The 2011–12 Australian Baseball League season is the second Australian Baseball League (ABL) season, and is being held from 4 November 2011 to 12 February 2012. The season was scheduled to start on 3 November with a single game between the Perth Heat and the Adelaide Bite at Baseball Park in Perth, but the game was postponed due to wet weather.

The season consists of six teams competing in a 45-game schedule followed by a three-round postseason to determine the ABL champion. During the regular season, defending champions Perth Heat will participate in the 2011 Asia Series against the champions from Japan, South Korea and Taiwan.

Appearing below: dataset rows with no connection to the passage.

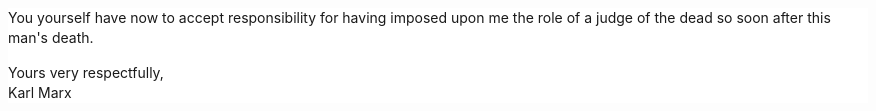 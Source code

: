 You yourself have now to accept responsibility for having imposed upon
me the role of a judge of the dead so soon after this man's death.

Yours very respectfully,\
Karl Marx

[^1]: _The editors of Der Social-Demokrat supplied a footnote here:_ "We
    found it better to print the letter without any changes".

[^2]: fr.: Property is theft

[^3]: fr.: I expect your harsh Critique.

[^4]: "_When the economists say that present-day relations – the
	relations of bourgeois production – are natural, they imply that
	these are the relations in which wealth is created and productive
	forces developed in conformity with the laws of nature. These
	relations therefore are themselves natural laws independent of the
	influence of time. They are eternal laws which must always govern
	society. Thus there has been history, but there is no longer any"
	(p. 113 of my work)_.

[^5]: fr.: It is demanded that the unfortunate should be perfect

[^6]: fr.: Credit without interest
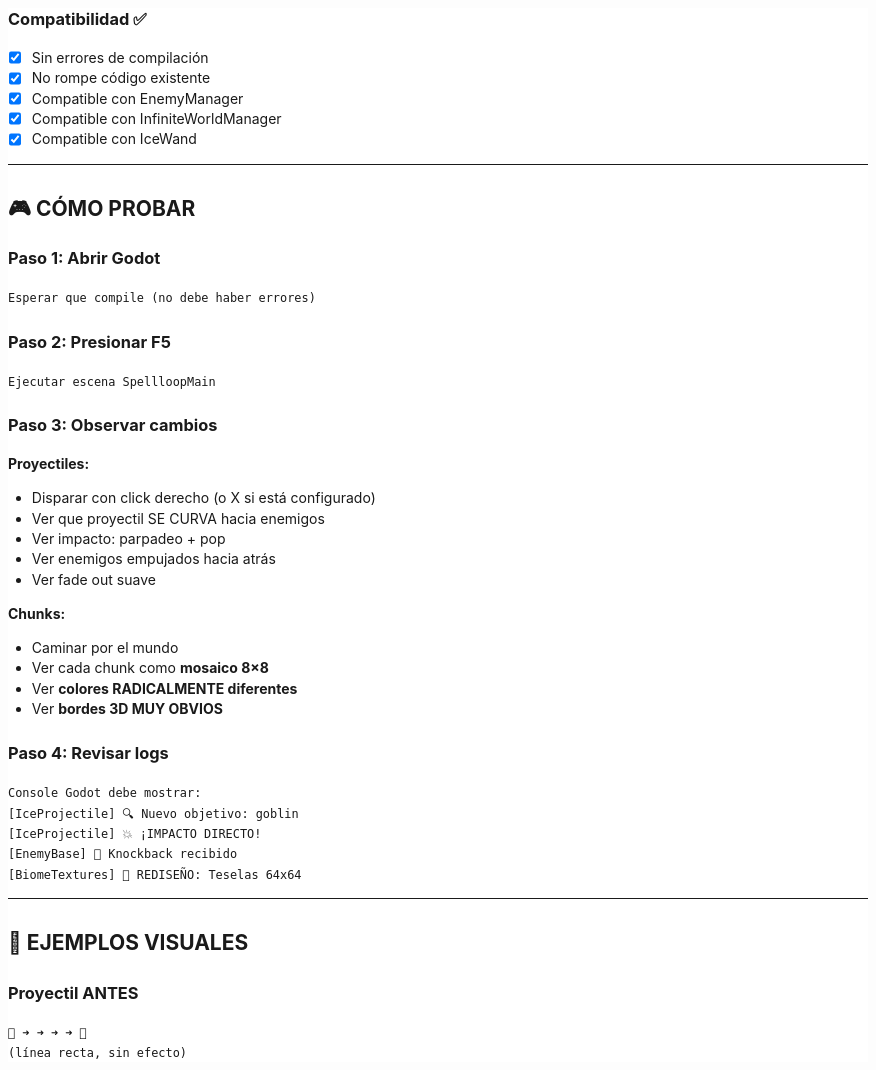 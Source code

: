 ### Compatibilidad ✅
- [x] Sin errores de compilación
- [x] No rompe código existente
- [x] Compatible con EnemyManager
- [x] Compatible con InfiniteWorldManager
- [x] Compatible con IceWand

---

## 🎮 CÓMO PROBAR

### Paso 1: Abrir Godot
```
Esperar que compile (no debe haber errores)
```

### Paso 2: Presionar F5
```
Ejecutar escena SpellloopMain
```

### Paso 3: Observar cambios

**Proyectiles:**
- Disparar con click derecho (o X si está configurado)
- Ver que proyectil SE CURVA hacia enemigos
- Ver impacto: parpadeo + pop
- Ver enemigos empujados hacia atrás
- Ver fade out suave

**Chunks:**
- Caminar por el mundo
- Ver cada chunk como **mosaico 8×8**
- Ver **colores RADICALMENTE diferentes**
- Ver **bordes 3D MUY OBVIOS**

### Paso 4: Revisar logs
```
Console Godot debe mostrar:
[IceProjectile] 🔍 Nuevo objetivo: goblin
[IceProjectile] 💥 ¡IMPACTO DIRECTO!
[EnemyBase] 💨 Knockback recibido
[BiomeTextures] 🎨 REDISEÑO: Teselas 64x64
```

---

## 🎨 EJEMPLOS VISUALES

### Proyectil ANTES
```
🧙 ➜ ➜ ➜ ➜ 🐢
(línea recta, sin efecto)
```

The 2011–12 champions will likewise qualify for the 2012 Asia Series.

At the conclusion of the regular season, the Perth Heat, Melbourne Aces, Adelaide Bite and Sydney Blue Sox progressed to the finals series, while the Brisbane Bandits and Canberra Cavalry were only eliminated from contention on the final day of the season. The Sydney Blue Sox eliminated the Adelaide Bite in the first round of the postseason, who were in turn eliminated by the Melbourne Aces in the second round. The Perth Heat defeated the Aces two games to one in the championship series, to win back–to–back ABL championships.

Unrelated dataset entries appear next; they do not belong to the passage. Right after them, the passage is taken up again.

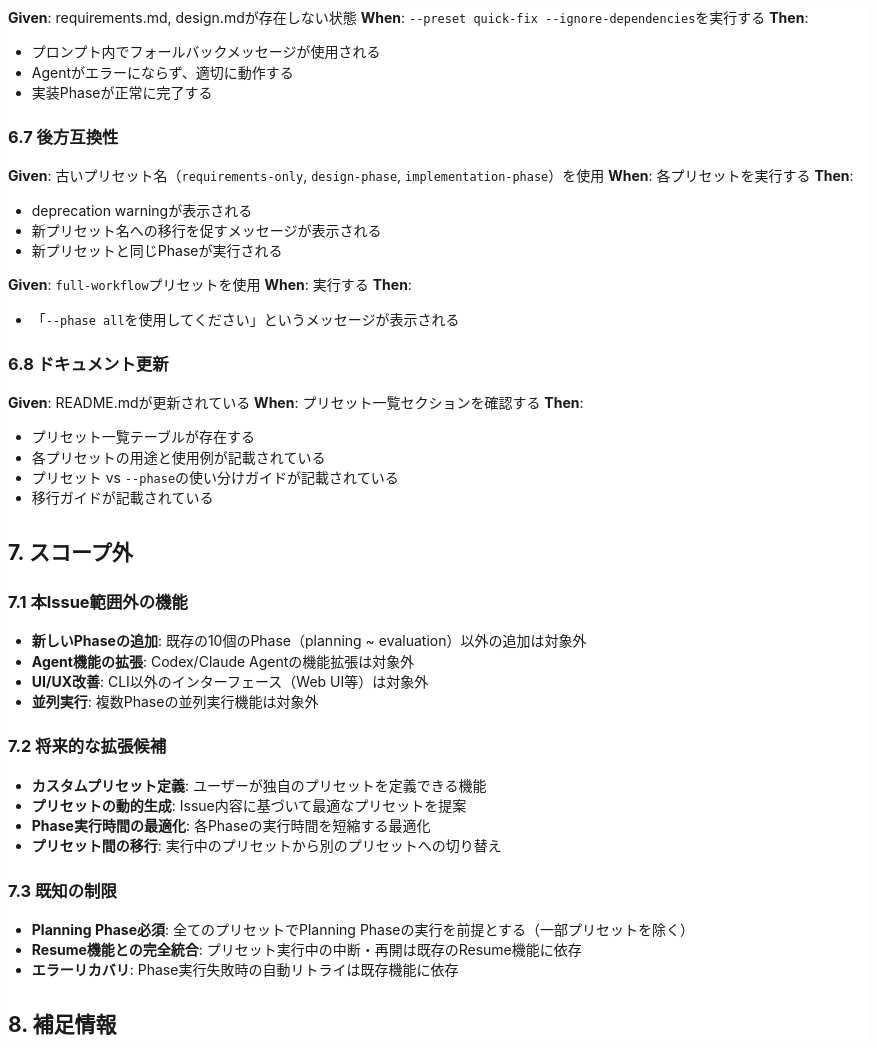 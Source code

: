 **Given**: requirements.md, design.mdが存在しない状態
**When**: `--preset quick-fix --ignore-dependencies`を実行する
**Then**:
- プロンプト内でフォールバックメッセージが使用される
- Agentがエラーにならず、適切に動作する
- 実装Phaseが正常に完了する

### 6.7 後方互換性

**Given**: 古いプリセット名（`requirements-only`, `design-phase`, `implementation-phase`）を使用
**When**: 各プリセットを実行する
**Then**:
- deprecation warningが表示される
- 新プリセット名への移行を促すメッセージが表示される
- 新プリセットと同じPhaseが実行される

**Given**: `full-workflow`プリセットを使用
**When**: 実行する
**Then**:
- 「`--phase all`を使用してください」というメッセージが表示される

### 6.8 ドキュメント更新

**Given**: README.mdが更新されている
**When**: プリセット一覧セクションを確認する
**Then**:
- プリセット一覧テーブルが存在する
- 各プリセットの用途と使用例が記載されている
- プリセット vs `--phase`の使い分けガイドが記載されている
- 移行ガイドが記載されている

## 7. スコープ外

### 7.1 本Issue範囲外の機能
- **新しいPhaseの追加**: 既存の10個のPhase（planning ~ evaluation）以外の追加は対象外
- **Agent機能の拡張**: Codex/Claude Agentの機能拡張は対象外
- **UI/UX改善**: CLI以外のインターフェース（Web UI等）は対象外
- **並列実行**: 複数Phaseの並列実行機能は対象外

### 7.2 将来的な拡張候補
- **カスタムプリセット定義**: ユーザーが独自のプリセットを定義できる機能
- **プリセットの動的生成**: Issue内容に基づいて最適なプリセットを提案
- **Phase実行時間の最適化**: 各Phaseの実行時間を短縮する最適化
- **プリセット間の移行**: 実行中のプリセットから別のプリセットへの切り替え

### 7.3 既知の制限
- **Planning Phase必須**: 全てのプリセットでPlanning Phaseの実行を前提とする（一部プリセットを除く）
- **Resume機能との完全統合**: プリセット実行中の中断・再開は既存のResume機能に依存
- **エラーリカバリ**: Phase実行失敗時の自動リトライは既存機能に依存

## 8. 補足情報
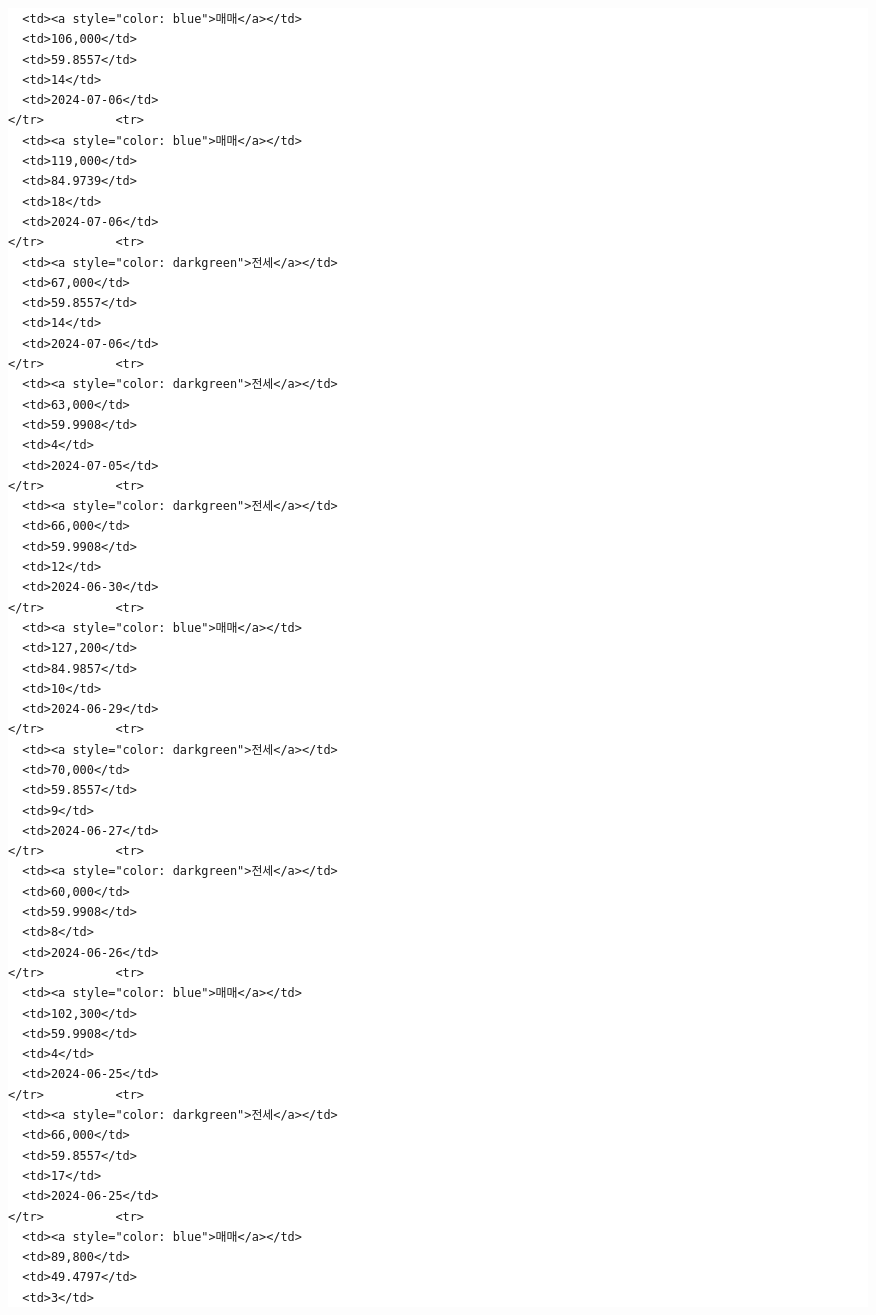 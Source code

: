       <td><a style="color: blue">매매</a></td>
      <td>106,000</td>
      <td>59.8557</td>
      <td>14</td>
      <td>2024-07-06</td>
    </tr>          <tr>
      <td><a style="color: blue">매매</a></td>
      <td>119,000</td>
      <td>84.9739</td>
      <td>18</td>
      <td>2024-07-06</td>
    </tr>          <tr>
      <td><a style="color: darkgreen">전세</a></td>
      <td>67,000</td>
      <td>59.8557</td>
      <td>14</td>
      <td>2024-07-06</td>
    </tr>          <tr>
      <td><a style="color: darkgreen">전세</a></td>
      <td>63,000</td>
      <td>59.9908</td>
      <td>4</td>
      <td>2024-07-05</td>
    </tr>          <tr>
      <td><a style="color: darkgreen">전세</a></td>
      <td>66,000</td>
      <td>59.9908</td>
      <td>12</td>
      <td>2024-06-30</td>
    </tr>          <tr>
      <td><a style="color: blue">매매</a></td>
      <td>127,200</td>
      <td>84.9857</td>
      <td>10</td>
      <td>2024-06-29</td>
    </tr>          <tr>
      <td><a style="color: darkgreen">전세</a></td>
      <td>70,000</td>
      <td>59.8557</td>
      <td>9</td>
      <td>2024-06-27</td>
    </tr>          <tr>
      <td><a style="color: darkgreen">전세</a></td>
      <td>60,000</td>
      <td>59.9908</td>
      <td>8</td>
      <td>2024-06-26</td>
    </tr>          <tr>
      <td><a style="color: blue">매매</a></td>
      <td>102,300</td>
      <td>59.9908</td>
      <td>4</td>
      <td>2024-06-25</td>
    </tr>          <tr>
      <td><a style="color: darkgreen">전세</a></td>
      <td>66,000</td>
      <td>59.8557</td>
      <td>17</td>
      <td>2024-06-25</td>
    </tr>          <tr>
      <td><a style="color: blue">매매</a></td>
      <td>89,800</td>
      <td>49.4797</td>
      <td>3</td> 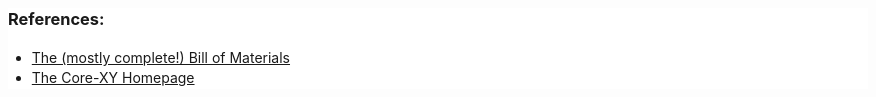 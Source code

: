



### References:
* <a href='https://docs.google.com/spreadsheet/ccc?key=0AodaAsGd6n41dEpTSzhwM2RzOVJrZlFucEJzNkxRLWc#gid=0'>The (mostly complete!) Bill of Materials</a>
* <a href="http://corexy.com/">The Core-XY Homepage</a>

== Changes from 2010–11 season ==

=== Entry to Asia Series ===

Announced after the inaugural ABL season had been completed, the league's champions each season will be invited to the restarted Asia Series. The event had previously been contested between the winners of Nippon Professional Baseball's (NPB) Japan Series, Korea Professional Baseball's (KPB) Korean Series, Chinese Professional Baseball League's (CPBL) Taiwan Series, and China Baseball League's (CBL) championship series. The 2011 tournament will not feature the CBL's champions, but officials have stated that a team would participate in future editions. Unlike all four previous editions of the tournament which were held in Japan, the 2011 edition will be held in Taiwan. The tournament follows a round-robin format, where each team plays each other once. The top two teams then face each other in a single game to decide the champion.

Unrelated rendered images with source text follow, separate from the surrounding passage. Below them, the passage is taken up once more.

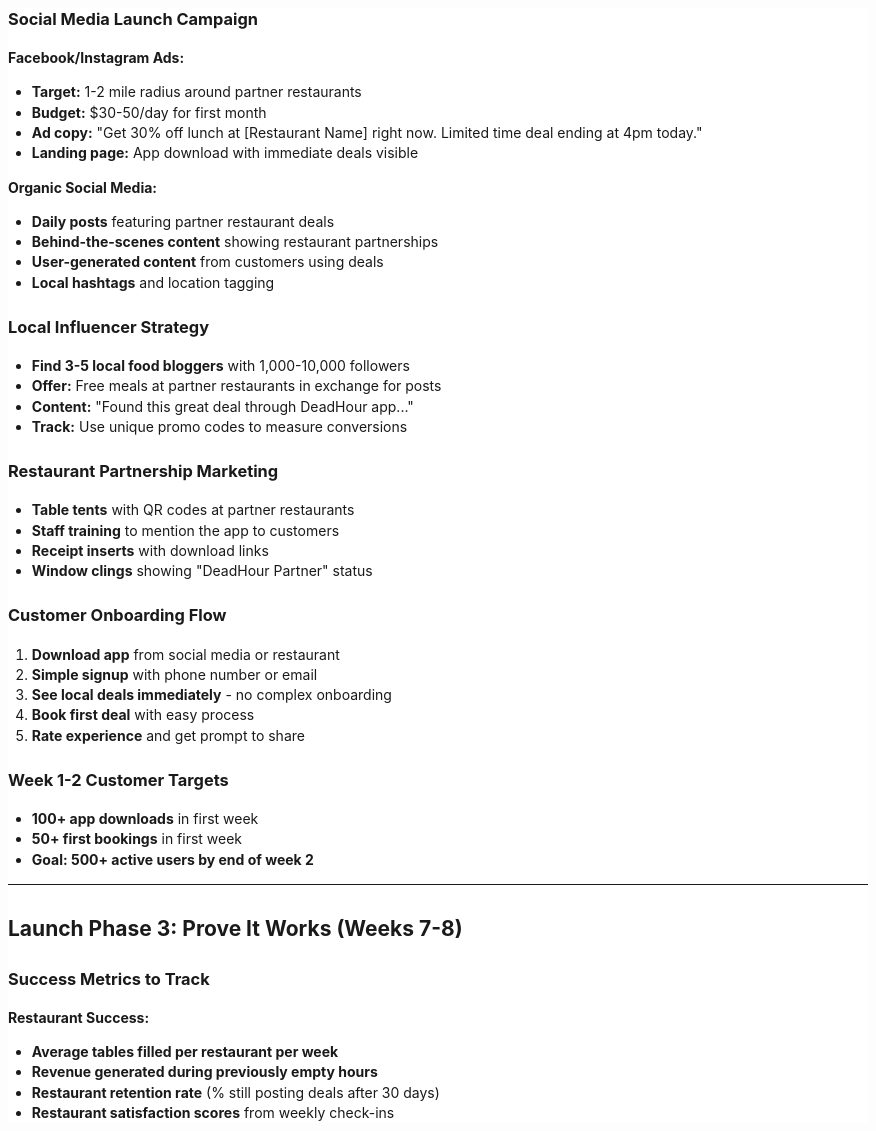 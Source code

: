 ### Social Media Launch Campaign

**Facebook/Instagram Ads:**
- **Target:** 1-2 mile radius around partner restaurants
- **Budget:** $30-50/day for first month
- **Ad copy:** "Get 30% off lunch at [Restaurant Name] right now. Limited time deal ending at 4pm today."
- **Landing page:** App download with immediate deals visible

**Organic Social Media:**
- **Daily posts** featuring partner restaurant deals
- **Behind-the-scenes content** showing restaurant partnerships
- **User-generated content** from customers using deals
- **Local hashtags** and location tagging

### Local Influencer Strategy
- **Find 3-5 local food bloggers** with 1,000-10,000 followers
- **Offer:** Free meals at partner restaurants in exchange for posts
- **Content:** "Found this great deal through DeadHour app..."
- **Track:** Use unique promo codes to measure conversions

### Restaurant Partnership Marketing
- **Table tents** with QR codes at partner restaurants
- **Staff training** to mention the app to customers
- **Receipt inserts** with download links
- **Window clings** showing "DeadHour Partner" status

### Customer Onboarding Flow
1. **Download app** from social media or restaurant
2. **Simple signup** with phone number or email
3. **See local deals immediately** - no complex onboarding
4. **Book first deal** with easy process
5. **Rate experience** and get prompt to share

### Week 1-2 Customer Targets
- **100+ app downloads** in first week
- **50+ first bookings** in first week
- **Goal: 500+ active users by end of week 2**

---

## Launch Phase 3: Prove It Works (Weeks 7-8)

### Success Metrics to Track

**Restaurant Success:**
- **Average tables filled per restaurant per week**
- **Revenue generated during previously empty hours**
- **Restaurant retention rate** (% still posting deals after 30 days)
- **Restaurant satisfaction scores** from weekly check-ins
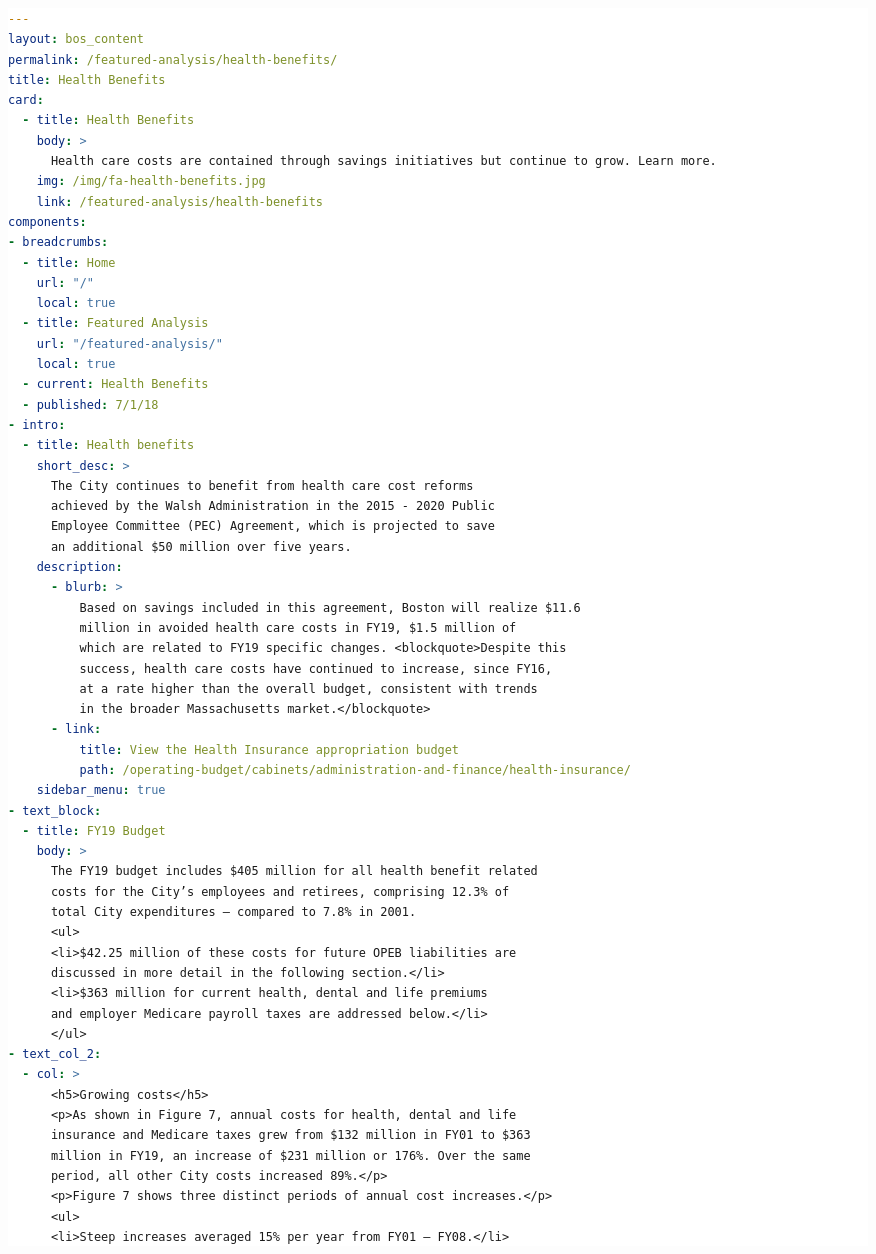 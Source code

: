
 ```yaml
---
layout: bos_content
permalink: /featured-analysis/health-benefits/
title: Health Benefits
card:
  - title: Health Benefits
    body: >
      Health care costs are contained through savings initiatives but continue to grow. Learn more.
    img: /img/fa-health-benefits.jpg
    link: /featured-analysis/health-benefits
components:
- breadcrumbs:
  - title: Home
    url: "/"
    local: true
  - title: Featured Analysis
    url: "/featured-analysis/"
    local: true
  - current: Health Benefits
  - published: 7/1/18
- intro:
  - title: Health benefits
    short_desc: >
      The City continues to benefit from health care cost reforms 
      achieved by the Walsh Administration in the 2015 - 2020 Public 
      Employee Committee (PEC) Agreement, which is projected to save 
      an additional $50 million over five years. 
    description:
      - blurb: > 
          Based on savings included in this agreement, Boston will realize $11.6 
          million in avoided health care costs in FY19, $1.5 million of 
          which are related to FY19 specific changes. <blockquote>Despite this 
          success, health care costs have continued to increase, since FY16, 
          at a rate higher than the overall budget, consistent with trends 
          in the broader Massachusetts market.</blockquote>
      - link:
          title: View the Health Insurance appropriation budget
          path: /operating-budget/cabinets/administration-and-finance/health-insurance/
    sidebar_menu: true
- text_block:
  - title: FY19 Budget
    body: >
      The FY19 budget includes $405 million for all health benefit related 
      costs for the City’s employees and retirees, comprising 12.3% of 
      total City expenditures – compared to 7.8% in 2001.
      <ul>
      <li>$42.25 million of these costs for future OPEB liabilities are 
      discussed in more detail in the following section.</li>
      <li>$363 million for current health, dental and life premiums 
      and employer Medicare payroll taxes are addressed below.</li>
      </ul>
- text_col_2:
  - col: >
      <h5>Growing costs</h5>
      <p>As shown in Figure 7, annual costs for health, dental and life 
      insurance and Medicare taxes grew from $132 million in FY01 to $363 
      million in FY19, an increase of $231 million or 176%. Over the same 
      period, all other City costs increased 89%.</p>
      <p>Figure 7 shows three distinct periods of annual cost increases.</p>
      <ul>
      <li>Steep increases averaged 15% per year from FY01 – FY08.</li>
```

The Asia Series is held in November, which would otherwise create a conflict for the ABL champion team as the following season would have already commenced. To avoid this, the League announced that during the 2011–12 season, the Perth Heat–2010–11 champions—would be scheduled to have a bye while competing in Taiwan.

=== Regular season schedule ===
The previous season included 40 games for each team and facing each team eight times, four at home and four on the road. This was expanded for the 2011–12 season to 45 games, by increasing one of the series between each team from four to five games, so that there were nine games between each team. This also resulted in three teams playing one more game at home than on the road, and the reverse for the other three teams.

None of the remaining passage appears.